What the exercise asks: Find the line with "You can clone" in the entries below, then reproduce it and every line after it down to and including the line with "Feedback is most", exactly.

■ ■ ■ ■

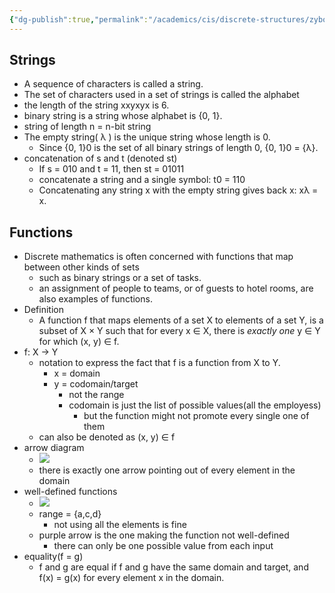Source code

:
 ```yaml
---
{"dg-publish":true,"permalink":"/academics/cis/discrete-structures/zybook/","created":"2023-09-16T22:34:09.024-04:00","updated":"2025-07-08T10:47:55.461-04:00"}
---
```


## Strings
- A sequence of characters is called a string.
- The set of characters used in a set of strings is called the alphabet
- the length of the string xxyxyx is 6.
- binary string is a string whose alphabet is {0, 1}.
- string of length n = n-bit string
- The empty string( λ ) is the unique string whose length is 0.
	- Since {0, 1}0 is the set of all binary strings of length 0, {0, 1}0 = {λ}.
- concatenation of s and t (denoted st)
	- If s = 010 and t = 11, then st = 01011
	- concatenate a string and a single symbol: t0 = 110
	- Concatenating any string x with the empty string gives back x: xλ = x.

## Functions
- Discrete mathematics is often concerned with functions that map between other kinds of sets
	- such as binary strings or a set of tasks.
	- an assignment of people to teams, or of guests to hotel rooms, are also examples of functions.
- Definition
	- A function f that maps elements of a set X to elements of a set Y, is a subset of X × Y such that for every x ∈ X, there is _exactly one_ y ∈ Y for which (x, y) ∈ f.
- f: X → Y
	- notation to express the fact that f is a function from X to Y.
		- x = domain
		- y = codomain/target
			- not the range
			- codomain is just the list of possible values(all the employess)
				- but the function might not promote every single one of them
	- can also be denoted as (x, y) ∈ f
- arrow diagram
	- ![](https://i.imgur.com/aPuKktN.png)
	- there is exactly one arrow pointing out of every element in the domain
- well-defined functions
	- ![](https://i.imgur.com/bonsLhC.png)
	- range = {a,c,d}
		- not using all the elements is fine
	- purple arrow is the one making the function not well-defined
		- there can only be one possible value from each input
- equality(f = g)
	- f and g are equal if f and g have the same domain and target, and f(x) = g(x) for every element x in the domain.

■ ■ ■ ■

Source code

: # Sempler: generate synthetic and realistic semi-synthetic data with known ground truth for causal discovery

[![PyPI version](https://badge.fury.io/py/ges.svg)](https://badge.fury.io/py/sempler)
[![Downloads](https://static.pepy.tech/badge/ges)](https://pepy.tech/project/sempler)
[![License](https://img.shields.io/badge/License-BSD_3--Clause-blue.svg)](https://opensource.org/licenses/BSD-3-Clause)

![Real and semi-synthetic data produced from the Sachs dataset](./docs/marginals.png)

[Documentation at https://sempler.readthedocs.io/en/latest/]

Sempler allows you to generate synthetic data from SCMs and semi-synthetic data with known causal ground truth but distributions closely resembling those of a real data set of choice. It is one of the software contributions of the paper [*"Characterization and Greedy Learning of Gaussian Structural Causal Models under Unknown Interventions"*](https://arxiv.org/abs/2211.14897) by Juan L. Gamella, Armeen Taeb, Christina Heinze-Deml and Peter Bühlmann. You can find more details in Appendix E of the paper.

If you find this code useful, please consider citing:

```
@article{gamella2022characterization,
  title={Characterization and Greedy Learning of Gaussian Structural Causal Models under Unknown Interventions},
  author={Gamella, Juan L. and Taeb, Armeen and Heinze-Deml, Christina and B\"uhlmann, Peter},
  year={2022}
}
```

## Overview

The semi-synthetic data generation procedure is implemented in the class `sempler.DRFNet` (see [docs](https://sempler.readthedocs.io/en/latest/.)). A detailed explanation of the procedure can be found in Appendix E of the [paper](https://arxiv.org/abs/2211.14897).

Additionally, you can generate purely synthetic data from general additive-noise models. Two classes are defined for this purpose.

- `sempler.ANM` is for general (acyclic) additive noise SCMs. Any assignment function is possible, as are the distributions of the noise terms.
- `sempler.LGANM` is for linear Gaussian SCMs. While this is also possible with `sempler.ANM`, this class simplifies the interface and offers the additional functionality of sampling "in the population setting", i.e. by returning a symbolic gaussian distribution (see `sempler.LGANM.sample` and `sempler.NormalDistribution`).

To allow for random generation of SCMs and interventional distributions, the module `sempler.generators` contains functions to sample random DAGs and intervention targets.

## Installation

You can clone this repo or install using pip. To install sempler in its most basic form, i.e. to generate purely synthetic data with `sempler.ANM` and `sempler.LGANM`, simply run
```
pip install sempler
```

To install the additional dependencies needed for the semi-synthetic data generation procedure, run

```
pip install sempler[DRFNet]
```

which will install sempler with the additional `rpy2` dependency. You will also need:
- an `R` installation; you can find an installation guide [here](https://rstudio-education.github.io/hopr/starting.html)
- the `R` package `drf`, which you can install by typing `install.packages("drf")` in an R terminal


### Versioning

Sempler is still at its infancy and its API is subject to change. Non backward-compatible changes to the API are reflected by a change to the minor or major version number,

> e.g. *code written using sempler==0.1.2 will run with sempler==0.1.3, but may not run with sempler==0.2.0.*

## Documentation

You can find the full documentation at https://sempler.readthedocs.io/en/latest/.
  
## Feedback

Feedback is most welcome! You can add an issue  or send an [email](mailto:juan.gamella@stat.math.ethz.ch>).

■ ■ ■ ■

Exercise output:
You can clone this repo or install using pip. To install sempler in its most basic form, i.e. to generate purely synthetic data with `sempler.ANM` and `sempler.LGANM`, simply run
```
pip install sempler
```

To install the additional dependencies needed for the semi-synthetic data generation procedure, run

```
pip install sempler[DRFNet]
```

which will install sempler with the additional `rpy2` dependency. You will also need:
- an `R` installation; you can find an installation guide [here](https://rstudio-education.github.io/hopr/starting.html)
- the `R` package `drf`, which you can install by typing `install.packages("drf")` in an R terminal


### Versioning

Sempler is still at its infancy and its API is subject to change. Non backward-compatible changes to the API are reflected by a change to the minor or major version number,

> e.g. *code written using sempler==0.1.2 will run with sempler==0.1.3, but may not run with sempler==0.2.0.*

## Documentation

You can find the full documentation at https://sempler.readthedocs.io/en/latest/.
  
## Feedback

Feedback is most welcome! You can add an issue  or send an [email](mailto:juan.gamella@stat.math.ethz.ch>).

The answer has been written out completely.